Die Ingenieure Jörg und Mike Schlaich haben in Bad Cannstatt und in Ditzingen neue Überführungen gebaut. Beide Konstruktionen bestechen, wie immer beim Ingenieurbau made by Schlaich, durch Neuartigkeit, Eleganz und Leichtigkeit.

Stuttgart - Der Bauingenieur Mike Schlaich ist ein Freund schneller Autos. Die neue Fußgängerbrücke, die er im Auftrag von Berthold Leibinger für den Maschinenbauer Trumpf in Ditzingen geplant hat, vergleicht er darum ironisch mit seinem Lamborghini Espada. Abwegig erscheint diese Verwandtschaft keineswegs. Beide, Brücke wie Sportwagen, sind silbrige, ausnehmend schnittige Gebilde. Aber dann hört die Ähnlichkeit auch schon auf, denn während es sich bei dem Italoflitzer um einen Oldtimer Jahrgang 1977 handelt, ist die Brücke technisch und konstruktiv so neuartig, wie sich der vor Kurzem verstorbene Firmenpatriarch Leibinger diese Überführung auf dem Werksgelände des Unternehmens gewünscht hatte. Selbst das ungeschulte Auge erkennt: So ein filigranes, minimalistisches und dabei zauberisches Brückchen hat die Welt noch nicht gesehen.

 

Mit diesen Eigenschaften steht der Ditzinger Steg zugleich ganz in der Tradition des Ingenieurbaus made in Stuttgart und speziell des Ingenieurbaus made by Schlaich. Ausgezeichnet hat sich dieser von Anfang an durch seine filigranen, materialsparenden, wegweisenden und dabei ästhetisch ansprechenden Konstruktionen. Davon zeugt als jüngste von zahlreichen Schlaich-Brücken in Stuttgart und als schwergewichtiges Kontrastprogramm zur Minibrücke bei Trumpf auch die Eisenbahnbrücke über den Neckar in Bad Cannstatt, die gerade ihrer Vollendung entgegengeht. Konzipiert wurde sie noch von Mike Schlaichs Vater Jörg Schlaich, Doyen der Stuttgarter Ingenieurbauschule, der mit seinem Entwurf einer innovativen Stahlsegelbrücke den Wettbewerb von 1998 gewann. Dass die Realisierung nun mit reichlich Verspätung erfolgt, liegt vielleicht in der Natur der Deutschen Bahn. Grund ist aber auch – das räumen die Ingenieure bei Schlaich, Bergermann und Partner ein –, dass dieses Projekt so jenseits aller Normen bei der DB lag, dass es erst einmal zeitaufwendige Prüfverfahren durchlaufen musste.
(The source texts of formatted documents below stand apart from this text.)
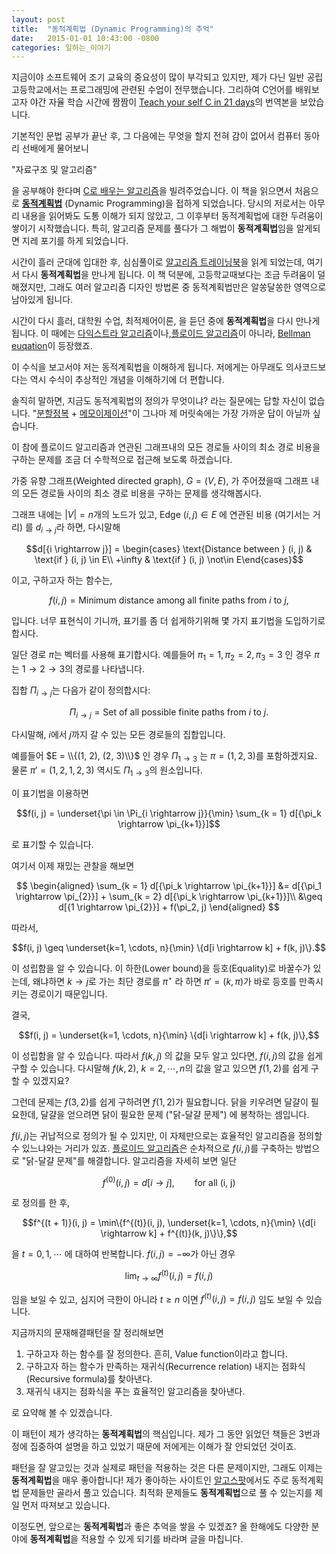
 ```yaml
---
layout: post
title:  "동적계획법 (Dynamic Programming)의 추억"
date:   2015-01-01 10:43:00 -0800
categories: 일하는_이야기
---
```

지금이야 소프트웨어 조기 교육의 중요성이 많이 부각되고 있지만, 제가 다닌 일반 공립 고등학교에서는 프로그래밍에 관련된 수업이 전무했습니다.
그리하여 C언어를 배워보고자 야간 자율 학습 시간에 짬짬이 [Teach your self C in 21 days][book:tyc]의 번역본을 보았습니다.

기본적인 문법 공부가 끝난 후, 그 다음에는 무엇을 할지 전혀 감이 없어서 컴퓨터 동아리 선배에게 물어보니

"자료구조 및 알고리즘"

을 공부해야 한다며 [C로 배우는 알고리즘][book:algorithm-in-c]을 빌려주었습니다.
이 책을 읽으면서 처음으로 **[동적계획법][wiki:dp]** (Dynamic Programming)을 접하게 되었습니다.
당시의 저로서는 아무리 내용을 읽어봐도 도통 이해가 되지 않았고, 그 이후부터 동적계획법에 대한 두려움이 쌓이기 시작했습니다.
특히, 알고리즘 문제를 풀다가 그 해법이 **동적계획법**임을 알게되면 지레 포기를 하게 되었습니다.

시간이 흘러 군대에 입대한 후, 심심풀이로 [알고리즘 트레이닝북][book:algorithm-training]을 읽게 되었는데,
여기서 다시 **동적계획법**을 만나게 됩니다.
이 책 덕분에, 고등학교때보다는 조금 두려움이 덜 해졌지만, 그래도 여러 알고리즘 디자인 방법론 중 동적계획법만은 알쏭달쏭한 영역으로 남아있게 됩니다.

시간이 다시 흘러, 대학원 수업, 최적제어이론, 을 듣던 중에 **동적계획법**을 다시 만나게 됩니다.
이 때에는 [다익스트라 알고리즘][wiki:dijkstra]이나,[플로이드 알고리즘][wiki:floyd]이 아니라, [Bellman euqation][wiki:bellman-eq]이 등장했죠.

이 수식을 보고서야 저는 동적계획법을 이해하게 됩니다. 저에게는 아무래도 의사코드보다는 역시 수식이 추상적인 개념을 이해하기에 더 편합니다.

솔직히 말하면, 지금도 동적계획법의 정의가 무엇이냐? 라는 질문에는 답할 자신이 없습니다. "[분할정복][wiki:dq] + [메모이제이션][wiki:memoization]"이 그나마 제 머릿속에는 가장 가까운 답이 아닐까 싶습니다.


이 참에 플로이드 알고리즘과 연관된 그래프내의 모든 경로들 사이의 최소 경로 비용을 구하는 문제를 조금 더 수학적으로 접근해 보도록 하겠습니다.

가중 유향 그래프(Weighted directed graph), $G = (V, E)$, 가 주어졌을때 그래프 내의 모든 경로들 사이의 최소 경로 비용을 구하는 문제를 생각해봅시다.

그래프 내에는 $|V| = n$개의 노드가 있고, Edge $(i, j) \in E$ 에 연관된 비용 (여기서는 거리) 를 $d_{i \rightarrow j}$라 하면,
다시말해

$$d[{i \rightarrow j}] = \begin{cases} \text{Distance between } (i, j) & \text{if } (i, j) \in E\\ +\infty & \text{if } (i, j) \not\in E\end{cases}$$

이고, 구하고자 하는 함수는,

$$f(i, j) = \text{Minimum distance among all finite paths from $i$ to $j$,}$$

입니다. 너무 표현식이 기니까, 표기를 좀 더 쉽게하기위해 몇 가지 표기법을 도입하기로 합시다.

일단 경로 $\pi$는 벡터를 사용해 표기합시다. 예를들어 $\pi_1 = 1, \pi_2 = 2, \pi_3 = 3$ 인 경우 $\pi$는 $1 \rightarrow 2 \rightarrow 3$의 경로를 나타냅니다.

집합 $\Pi_{i \rightarrow j}$는 다음가 같이 정의합시다:

$$\Pi_{i \rightarrow j} = \text{Set of all possible finite paths from $i$ to $j$}.$$

다시말해, $i$에서 $j$까지 갈 수 있는 모든 경로들의 집합입니다.

예를들어 $E = \\{(1, 2), (2, 3)\\}$ 인 경우 $\Pi_{1 \rightarrow 3}$ 는 $\pi = (1, 2, 3)$를 포함하겠지요.
물론 $\pi' = (1, 2, 1, 2, 3)$ 역시도 $\Pi_{1 \rightarrow 3}$의 원소입니다.

이 표기법을 이용하면

$$f(i, j) = \underset{\pi \in \Pi_{i \rightarrow j}}{\min} \sum_{k = 1} d[{\pi_k \rightarrow \pi_{k+1}}]$$

로 표기할 수 있습니다.

여기서 이제 재밌는 관찰을 해보면

$$
\begin{aligned}
\sum_{k = 1} d[{\pi_k \rightarrow \pi_{k+1}}] &= d[{\pi_1 \rightarrow \pi_{2}}] + \sum_{k = 2} d[{\pi_k \rightarrow \pi_{k+1}}]\\
&\geq d[{1 \rightarrow \pi_{2}}] + f(\pi_2, j)
\end{aligned}
$$

따라서,

$$f(i, j) \geq \underset{k=1, \cdots, n}{\min} \{d[i \rightarrow k] + f(k, j)\}.$$

이 성립함을 알 수 있습니다. 이 하한(Lower bound)을 등호(Equality)로 바꿀수가 있는데, 왜냐하면 $k \rightarrow j$로 가는 최단 경로를 $\pi^{\star}$ 라 하면 $\pi' = (k, \pi)$가 바로 등호를
만족시키는 경로이기 때문입니다. 

결국, 

$$f(i, j) = \underset{k=1, \cdots, n}{\min} \{d[i \rightarrow k] + f(k, j)\},$$

이 성립함을 알 수 있습니다.
따라서 $f(k, j)$ 의 값을 모두 알고 있다면, $f(i, j)$의 값을 쉽게 구할 수 있습니다.
다시말해 $f(k, 2)$, $k = 2, \cdots, n$의 값을 알고 있으면 $f(1, 2)$를 쉽게 구할 수 있겠지요?

그런데 문제는 $f(3, 2)$를 쉽게 구하려면 $f(1, 2)$가 필요합니다. 닭을 키우려면 달걀이 필요한데, 달걀을 얻으려면 닭이 필요한 문제 ("닭-달걀 문제") 에 봉착하는 셈입니다.

$f(i, j)$는 귀납적으로 정의가 될 수 있지만, 이 자체만으로는 효율적인 알고리즘을 정의할 수 있느냐와는 거리가 있죠. 
[플로이드 알고리즘][wiki:floyd]은 순차적으로 $f(i, j)$를 구축하는 방법으로 "닭-달걀 문제"를 해결합니다.
알고리즘을 자세히 보면 일단

$$f^{(0)}(i, j) = d[i \rightarrow j], \qquad \text{for all (i, j)}$$

로 정의를 한 후,

$$f^{(t + 1)}(i, j) =  \min\{f^{(t)}(i, j), \underset{k=1, \cdots, n}{\min} \{d[i \rightarrow k] + f^{(t)}(k, j)\}\},$$

을 $t = 0, 1, \cdots$ 에 대하여 반복합니다. $f(i, j) = -\infty$가 아닌 경우 

$$\lim_{t\rightarrow \infty} f^{(t)}(i, j) = f(i,j)$$

임을 보일 수 있고, 심지어 극한이 아니라 $t \geq n$ 이면 $f^{(t)}(i, j) = f(i,j)$ 임도 보일 수 있습니다.

지금까지의 문재해결패턴을 잘 정리해보면

1. 구하고자 하는 함수를 잘 정의한다. 흔히, Value function이라고 합니다.
1. 구하고자 하는 함수가 만족하는 재귀식(Recurrence relation) 내지는 점화식(Recursive formula)를 찾아낸다.
1. 재귀식 내지는 점화식을 푸는 효율적인 알고리즘을 찾아낸다.

로 요약해 볼 수 있겠습니다.

이 패턴이 제가 생각하는 **동적계획법**의 핵심입니다.
제가 그 동안 읽었던 책들은 3번과정에 집중하여 설명을 하고 있었기 때문에 저에게는 이해가 잘 안되었던 것이죠.

패턴을 잘 알고있는 것과 실제로 패턴을 적용하는 것은 다른 문제이지만, 그래도 이제는 **동적계획법**을 매우 좋아합니다!
제가 좋아하는 사이트인 [알고스팟][algospot]에서도 주로 동적계획법 문제들만 골라서 풀고 있습니다.
최적화 문제들도 **동적계획법**으로 풀 수 있는지를 제일 먼저 따져보고 있습니다.

이정도면, 앞으로는 **동적계획법**과 좋은 추억을 쌓을 수 있겠죠?
올 한해에도 다양한 분야에 **동적계획법**을 적용할 수 있게 되기를 바라며 글을 마칩니다.


[book:tyc]: http://www.amazon.com/Sams-Teach-Yourself-Days-Edition/dp/0672324482
[book:algorithm-in-c]: http://www.yes24.com/24/goods/18003?scode=032&OzSrank=1
[wiki:dp]: https://ko.wikipedia.org/wiki/%EB%8F%99%EC%A0%81_%EA%B3%84%ED%9A%8D%EB%B2%95
[book:algorithm-training]: http://www.yes24.com/24/goods/1396784?scode=032&OzSrank=16
[wiki:dijkstra]: https://ko.wikipedia.org/wiki/%EB%8D%B0%EC%9D%B4%ED%81%AC%EC%8A%A4%ED%8A%B8%EB%9D%BC_%EC%95%8C%EA%B3%A0%EB%A6%AC%EC%A6%98
[wiki:floyd]: https://ko.wikipedia.org/wiki/%ED%94%8C%EB%A1%9C%EC%9D%B4%EB%93%9C-%EC%9B%8C%EC%85%9C_%EC%95%8C%EA%B3%A0%EB%A6%AC%EC%A6%98
[wiki:bellman-ford]: https://ko.wikipedia.org/wiki/%EB%B2%A8%EB%A8%BC-%ED%8F%AC%EB%93%9C_%EC%95%8C%EA%B3%A0%EB%A6%AC%EC%A6%98
[wiki:bellman-eq]: https://en.wikipedia.org/wiki/Bellman_equation
[wiki:dq]: https://ko.wikipedia.org/wiki/%EB%B6%84%ED%95%A0_%EC%A0%95%EB%B3%B5_%EC%95%8C%EA%B3%A0%EB%A6%AC%EC%A6%98
[wiki:memoization]: https://ko.wikipedia.org/wiki/%EB%A9%94%EB%AA%A8%EC%9D%B4%EC%A0%9C%EC%9D%B4%EC%85%98
[algospot]: https://algospot.com/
Tragwerk und Form ergeben sich aus der Funktion

Als Typus entwickelt die Neckarbrücke die klassische Schrägseilbrücke weiter, die für schwere Lasten wie Waggons und Lokomotiven zu weich wäre. Jörg Schlaich führte daher eine Idee seines Schweizer Kollegen Christian Menn fort, der 1980 eine Brücke über das Gantertal im Kanton Wallis ersonnen hatte: ein spektakuläres, extrem weit gespanntes Meisterwerk der Ingenieurbaukunst, bei dem die herkömmlichen Schrägkabel in Zugscheiben einbetoniert wurden. Zu den Vorteilen dieser Bauweise gehören die – im Gegensatz zur Schrägseilbrücke – relativ niedrigen Pylonen und die zugleich als Schallschutz wirkenden Stahlsegel.
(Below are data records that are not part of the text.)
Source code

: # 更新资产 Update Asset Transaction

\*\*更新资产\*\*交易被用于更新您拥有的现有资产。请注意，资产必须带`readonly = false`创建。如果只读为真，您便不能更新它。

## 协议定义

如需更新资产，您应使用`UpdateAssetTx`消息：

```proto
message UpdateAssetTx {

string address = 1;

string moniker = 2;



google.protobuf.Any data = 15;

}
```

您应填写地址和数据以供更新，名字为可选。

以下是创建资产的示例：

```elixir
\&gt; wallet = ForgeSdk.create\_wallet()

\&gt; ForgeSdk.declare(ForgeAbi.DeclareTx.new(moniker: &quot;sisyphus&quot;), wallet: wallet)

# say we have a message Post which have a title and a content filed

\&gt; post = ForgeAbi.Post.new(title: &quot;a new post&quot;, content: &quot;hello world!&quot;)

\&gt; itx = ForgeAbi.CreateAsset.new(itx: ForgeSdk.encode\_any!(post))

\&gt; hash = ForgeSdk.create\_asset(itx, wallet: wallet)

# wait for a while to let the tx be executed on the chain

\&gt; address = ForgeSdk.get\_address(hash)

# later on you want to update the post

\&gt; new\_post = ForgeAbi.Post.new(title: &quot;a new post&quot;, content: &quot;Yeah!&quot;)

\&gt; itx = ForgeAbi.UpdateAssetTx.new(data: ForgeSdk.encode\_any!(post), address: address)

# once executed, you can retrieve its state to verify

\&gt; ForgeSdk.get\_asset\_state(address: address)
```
Massive Lärmschutzwände, meist keine Zierde des Landschafts- oder Stadtbilds, braucht es hier deshalb nicht. Tragwerk und Form sind eins, sie ergeben sich aus den konstruktiven und funktionalen Anforderungen – was für alle Brücken von Jörg Schlaich gilt. „Tragswerksakrobatik“ als Selbstzweck missbilligt der Stuttgarter aus Prinzip, seine Entwürfe basieren durchweg auf dem, was er mit einem Anflug von Pathos konstruktive „Wahrhaftigkeit“ nennt. Im Unterschied zu der kantigen, skulpturalen Brücke in den Schweizer Alpen überzeugt seine Cannstatter Bahnüberführung aber durch die charakteristische Schlaich’sche Leichtigkeit und Eleganz, ja Beschwingtheit. Die Abspannungen, aus der Nähe betrachtet mächtige Metallplatten, machen aufs Ganze gesehen ihrem Namen alle Ehre: Wie ein dynamischer Flottenverband von Seglern, fern aller Erdenschwere, überquert diese Bahnbrücke den Neckar unterhalb des Rosenstein-Schlösschens. Und auf einem abgehängten Steg ist auch noch Platz für Fußgänger und Fahrradfahrer.

Das Trumpf-Brückchen erzeugt 1001-Nacht-Stimmung

Gegen dieses große Cannstatter Kaliber ist der experimentelle Ditzinger Fußgängersteg bloß ein Brückenzwerg. Mehr noch als bei der großen Schwester in Stuttgart verschmelzen Konstruktion und Form: hier zu einer doppelt gekrümmten Schale aus nur 20 Millimeter dickem Stahl, die über die Gerlinger Straße hinweg zwei Firmenareale verbindet. Bezogen auf ihre Spannweite von 28 Metern ist sie sechsmal dünner als eine Eierschale. Und da man direkt auf der Tragkonstruktion geht, wird dieser Hauch von Brücke auch nicht durch einen gesonderten Belag für die Passanten in seiner Wirkung beeinträchtigt. Gesteigert wird diese vielmehr durch die 14 000 per Lasertechnik in den Stahl geschnittenen Löcher (man befindet sich schließlich beim Weltmarktführer Trumpf), und auch das ist keine Akrobatik als L’art pour l’art, sondern der zur Anschauung gebrachte Kraftfluss im Tragwerk: eine Brücke als gespanntes Stahlnetz, dem die Schalenform Standfestigkeit verleiht.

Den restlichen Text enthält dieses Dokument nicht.